Tests are **auto-generated** from `examples/examples.toml`. When `test_examples.py` is loaded, it reads the manifest and dynamically creates one `unittest.TestCase` class per category, with one test method per example. Each test:

1. Launches the `.py` file as a **subprocess** (exactly as a user would run it).
2. Asserts a zero exit code and non-empty stdout.
3. Checks any `expected_output` substrings declared in the manifest.

Examples that require network access, a PlantUML JAR, or special runtimes are marked with `skip_test = true` in the TOML and are automatically skipped.

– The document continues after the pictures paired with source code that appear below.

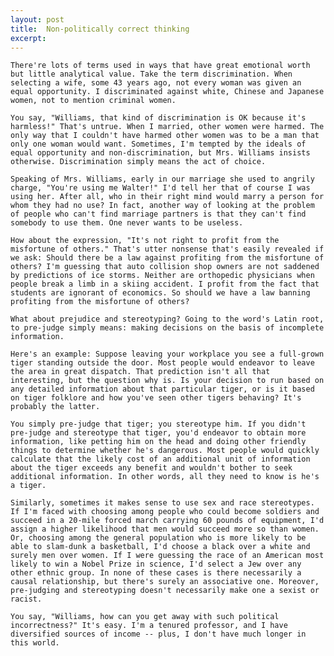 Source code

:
 ```yaml
---
layout: post
title:  Non-politically correct thinking
excerpt:
---
```












	There're lots of terms used in ways that have great emotional worth but little analytical value. Take the term discrimination. When selecting a wife, some 43 years ago, not every woman was given an equal opportunity. I discriminated against white, Chinese and Japanese women, not to mention criminal women.

	You say, "Williams, that kind of discrimination is OK because it's harmless!" That's untrue. When I married, other women were harmed. The only way that I couldn't have harmed other women was to be a man that only one woman would want. Sometimes, I'm tempted by the ideals of equal opportunity and non-discrimination, but Mrs. Williams insists otherwise. Discrimination simply means the act of choice.

	Speaking of Mrs. Williams, early in our marriage she used to angrily charge, "You're using me Walter!" I'd tell her that of course I was using her. After all, who in their right mind would marry a person for whom they had no use? In fact, another way of looking at the problem of people who can't find marriage partners is that they can't find somebody to use them. One never wants to be useless.

	How about the expression, "It's not right to profit from the misfortune of others." That's utter nonsense that's easily revealed if we ask: Should there be a law against profiting from the misfortune of others? I'm guessing that auto collision shop owners are not saddened by predictions of ice storms. Neither are orthopedic physicians when people break a limb in a skiing accident. I profit from the fact that students are ignorant of economics. So should we have a law banning profiting from the misfortune of others?

	What about prejudice and stereotyping? Going to the word's Latin root, to pre-judge simply means: making decisions on the basis of incomplete information.

	Here's an example: Suppose leaving your workplace you see a full-grown tiger standing outside the door. Most people would endeavor to leave the area in great dispatch. That prediction isn't all that interesting, but the question why is. Is your decision to run based on any detailed information about that particular tiger, or is it based on tiger folklore and how you've seen other tigers behaving? It's probably the latter.

	You simply pre-judge that tiger; you stereotype him. If you didn't pre-judge and stereotype that tiger, you'd endeavor to obtain more information, like petting him on the head and doing other friendly things to determine whether he's dangerous. Most people would quickly calculate that the likely cost of an additional unit of information about the tiger exceeds any benefit and wouldn't bother to seek additional information. In other words, all they need to know is he's a tiger.

	Similarly, sometimes it makes sense to use sex and race stereotypes. If I'm faced with choosing among people who could become soldiers and succeed in a 20-mile forced march carrying 60 pounds of equipment, I'd assign a higher likelihood that men would succeed more so than women. Or, choosing among the general population who is more likely to be able to slam-dunk a basketball, I'd choose a black over a white and surely men over women. If I were guessing the race of an American most likely to win a Nobel Prize in science, I'd select a Jew over any other ethnic group. In none of these cases is there necessarily a causal relationship, but there's surely an associative one. Moreover, pre-judging and stereotyping doesn't necessarily make one a sexist or racist.

	You say, "Williams, how can you get away with such political incorrectness?" It's easy. I'm a tenured professor, and I have diversified sources of income -- plus, I don't have much longer in this world.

| Test file | What it covers |
|---|---|
| `test_examples.py` | All examples from the manifest |
| `test_shacl.py` | SHACL validation API |
| `test_generate.py` | `GeneratorConfig` / `DataGenerator` API |

## Examples and documentation

### Single source of truth

The example system is designed to **eliminate duplication**. Code lives in one place only:

- **examples/*.py**: the executable code (authoritative)
- **examples/examples.toml**: metadata: title, description, category, files, expected_output, skip_test

Both the test suite and the documentation generator read from these two sources. There is no inline code in the registry or in the RST file.

### Adding a new example

1. **Create** a `.py` file in `python/examples/` (it must be a runnable script that prints output).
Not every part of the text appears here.